The most literal translation of your code that supports Rust 1.0 is this:
use std::{fs, path::Path, ffi::OsStr};
fn getList(action_dir_path: &str) -> Vec<&OsStr> {
let v = fs::read_dir(&Path::new(action_dir_path))
.unwrap()
.map(|x| x.unwrap().path().file_stem().unwrap())
.collect();
return v;
}
This produces the error messages:
Rust 2015
error[E0597]: borrowed value does not live long enough
--> src/lib.rs:6:18
|
6 | .map(|x| x.unwrap().path().file_stem().unwrap())
| ^^^^^^^^^^^^^^^^^ - temporary value only lives until here
| |
| temporary value does not live long enough
|
note: borrowed value must be valid for the anonymous lifetime #1 defined on the function body at 3:1...
--> src/lib.rs:3:1
|
3 | / fn getList(action_dir_path: &str) -> Vec<&OsStr> {
4 | | let v = fs::read_dir(&Path::new(action_dir_path))
5 | | .unwrap()
6 | | .map(|x| x.unwrap().path().file_stem().unwrap())
7 | | .collect();
8 | | return v;
9 | | }
| |_^
Rust 2018
error[E0515]: cannot return value referencing temporary value
--> src/lib.rs:6:18
|
6 | .map(|x| x.unwrap().path().file_stem().unwrap())
| -----------------^^^^^^^^^^^^^^^^^^^^^
| |
| returns a value referencing data owned by the current function
| temporary value created here
The problem comes from Path::file_stem. This is the signature:
pub fn file_stem(&self) -> Option<&OsStr>
This indicates that the method will return a borrowed reference to a OsStr. The PathBuf struct is the owner of the string. When you leave the method, there's nowhere left that owns the PathBuf, so it will be dropped. This means that any references into the PathBuf will no longer be valid.
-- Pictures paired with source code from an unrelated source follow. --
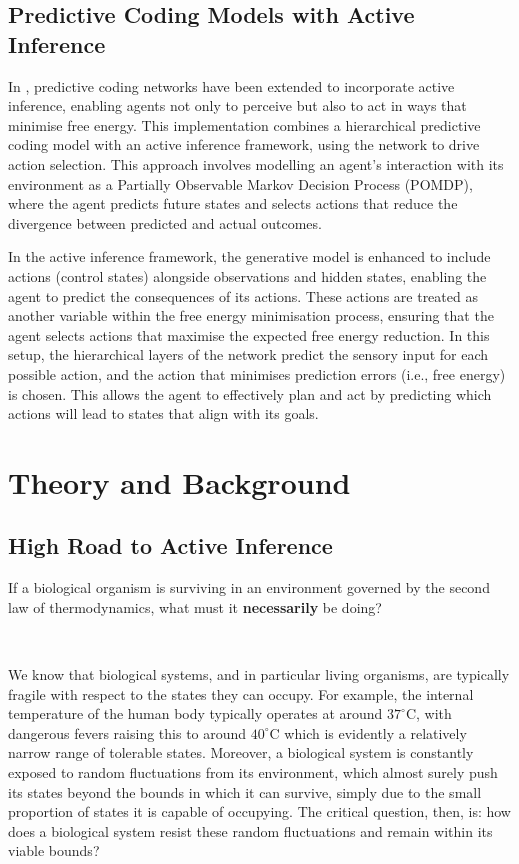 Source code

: \documentclass{article}
\begin{document}
\subsection{Predictive Coding Models with Active Inference}


In \citet{millidge2019combining}, predictive coding networks have been extended to incorporate active inference, enabling agents not only to perceive but also to act in ways that minimise free energy. This implementation combines a hierarchical predictive coding model with an active inference framework, using the network to drive action selection. This approach involves modelling an agent's interaction with its environment as a Partially Observable Markov Decision Process (POMDP), where the agent predicts future states and selects actions that reduce the divergence between predicted and actual outcomes.

In the active inference framework, the generative model is enhanced to include actions (control states) alongside observations and hidden states, enabling the agent to predict the consequences of its actions. These actions are treated as another variable within the free energy minimisation process, ensuring that the agent selects actions that maximise the expected free energy reduction. In this setup, the hierarchical layers of the network predict the sensory input for each possible action, and the action that minimises prediction errors (i.e., free energy) is chosen. This allows the agent to effectively plan and act by predicting which actions will lead to states that align with its goals.

\section{Theory and Background}

\subsection{High Road to Active Inference}

If a biological organism is surviving in an environment governed by the second law of thermodynamics, what must it \textbf{necessarily} be doing? 

\

We know that biological systems, and in particular living organisms, are typically fragile with respect to the states they can occupy. For example, the internal temperature of the human body typically operates at around $37^\circ$C, with dangerous fevers raising this to around $40^\circ$C which is evidently a relatively narrow range of tolerable states. Moreover, a biological system is constantly exposed to random fluctuations from its environment, which almost surely push its states beyond the bounds in which it can survive, simply due to the small proportion of states it is capable of occupying. \citep{friston2012free} The critical question, then, is: how does a biological system resist these random fluctuations and remain within its viable bounds?
\end{document}
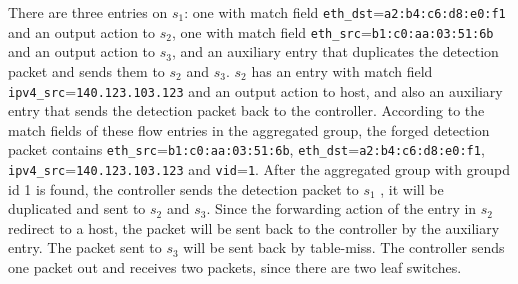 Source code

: There are three entries on $s_1$: one with match field \texttt{eth\_dst}=\texttt{a2:b4:c6:d8:e0:f1} and an output action to $s_2$, one with match field \texttt{eth\_src}=\texttt{b1:c0:aa:03:51:6b} and an output action to $s_3$, and an auxiliary entry that duplicates the detection packet and sends them to $s_2$ and $s_3$. $s_2$ has an entry with match field \texttt{ipv4\_src}=\texttt{140.123.103.123} and an output action to host, and also an auxiliary entry that sends the detection packet back to the controller. According to the match fields of these flow entries in the aggregated group, the forged detection packet contains \texttt{eth\_src}=\texttt{b1:c0:aa:03:51:6b}, \texttt{eth\_dst}=\texttt{a2:b4:c6:d8:e0:f1}, \texttt{ipv4\_src}=\texttt{140.123.103.123} and \texttt{vid}=\texttt{1}. After the aggregated group with groupd id 1 is found\sout{}, the controller sends the detection packet to $s_1$ \sout{}, it will be duplicated and sent to $s_2$ and $s_3$. Since the forwarding action of the entry in $s_2$ redirect \sout{} to a host, the packet will be sent back to the controller by the auxiliary entry. The packet sent to $s_3$ will be sent back by table-miss. The controller sends one packet out and receives two packets, since there are two leaf switches.

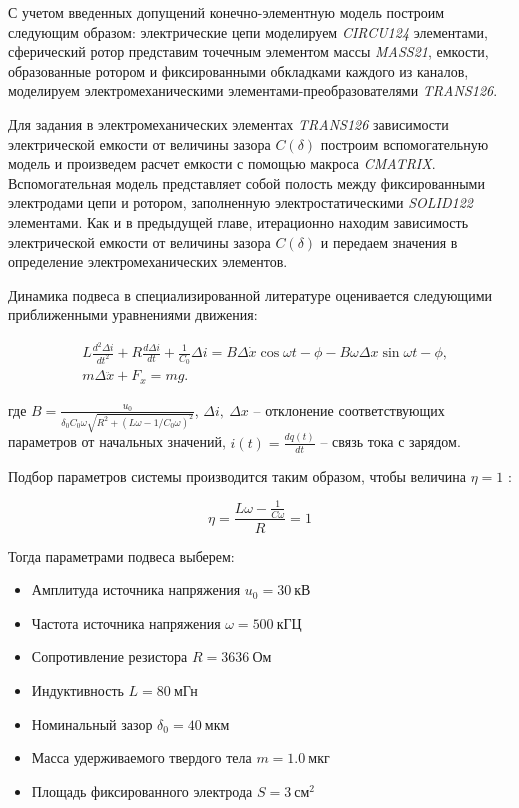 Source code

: С учетом введенных допущений конечно-элементную модель построим следующим образом: электрические цепи моделируем \textit{CIRCU124} элементами, сферический ротор представим точечным элементом массы \textit{MASS21}, емкости, образованные ротором и фиксированными обкладками каждого из каналов, моделируем электромеханическими элементами-преобразователями \textit{TRANS126}.

Для задания в электромеханических элементах \textit{TRANS126} зависимости электрической емкости от величины зазора $C(\delta)$ построим вспомогательную модель и произведем расчет емкости с помощью макроса \textit{CMATRIX}. Вспомогательная модель представляет собой полость между фиксированными электродами цепи и ротором, заполненную электростатическими \textit{SOLID122} элементами. Как и в предыдущей главе, итерационно находим зависимость электрической емкости от величины зазора $C(\delta)$ и передаем значения в определение электромеханических элементов.

Динамика подвеса в специализированной литературе \cite{Electropribor} оценивается следующими приближенными уравнениями движения:

\begin{equation}
  \label{eq:sphere_susp_motion}
    \begin{alignedat}{2}
    &L \frac{d^2 \Delta i}{dt^2} + R \frac{d \Delta i}{dt} + \frac{1}{C_0} \Delta i = B \Delta \dot x \cos{\omega t - \phi} - B \omega \Delta x \sin{\omega t - \phi}, \\
    &m \Delta \ddot x + F_x = mg.
    \end{alignedat}
\end{equation}


\noindent где $B = \frac{u_0}{ \delta_0 C_0 \omega \sqrt{R^2 + (L \omega -1/C_0 \omega)^2} }$, $\Delta i,\ \Delta x$ – отклонение соответствующих параметров от начальных значений, $i(t) = \frac{dq(t)}{dt}$ – связь тока с зарядом. 

Подбор параметров системы производится таким образом, чтобы величина $\eta = 1$ \cite{Electropribor}:

\[
\eta = \frac{L\omega - \frac{1}{C\omega}}{R} = 1
\]

Тогда параметрами подвеса выберем:
\begin{itemize}
  \item Амплитуда источника напряжения $u_0 = 30\ \text{кВ}$
  \item Частота источника напряжения $\omega = 500\ \text{кГЦ}$
  \item Сопротивление резистора $R = 3636\ \text{Ом}$
  \item Индуктивность $L = 80\ \text{мГн}$
  \item Номинальный зазор $\delta_0 = 40\ \text{мкм}$
  \item Масса удерживаемого твердого тела $m = 1.0\ \text{мкг}$
  \item Площадь фиксированного электрода $S = 3\ \text{см}^2$
\end{itemize}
This is Rust preventing you from having references to memory that is no longer allocated, yay for Rust!
The easiest thing you can do is return a Vec<String>. String owns the string inside of it, so we don't need to worry about it being freed when we leave the function:
fn get_list(action_dir_path: &str) -> Vec<String> {
fs::read_dir(action_dir_path)
.unwrap()
.map(|x| {
x.unwrap()
.path()
.file_stem()
.unwrap()
.to_str()
.unwrap()
.to_string()
})
.collect()
}
I also updated the style (at no charge!) to be more Rust-like:
Use snake_case for items
No space before the colon in type definitions
There's no reason to set a variable just to return it.
Don't use explicit return statements unless you are exiting from a function early.
There's no need to wrap the path in a Path.
However, I'm not a fan of all of the unwrapping. I'd write the function like this:
use std::{ffi::OsString, fs, io, path::Path};
fn get_list(action_dir_path: impl AsRef<Path>) -> io::Result<Vec<OsString>> {
fs::read_dir(action_dir_path)?
.map(|entry| entry.map(|e| e.file_name()))
.collect()
}
fn main() {
println!("{:?}", get_list("/etc"));
}
In addition to the changes above:
I use a generic type for the input path.
I return a Result to propagate errors to the caller.
I directly ask the DirEntry for the filename.
I leave the type as an OsString.
One small related point:
I thought &str were static.
&'static strs are static, but that's only one kind of &str. It can have any kind of lifetime.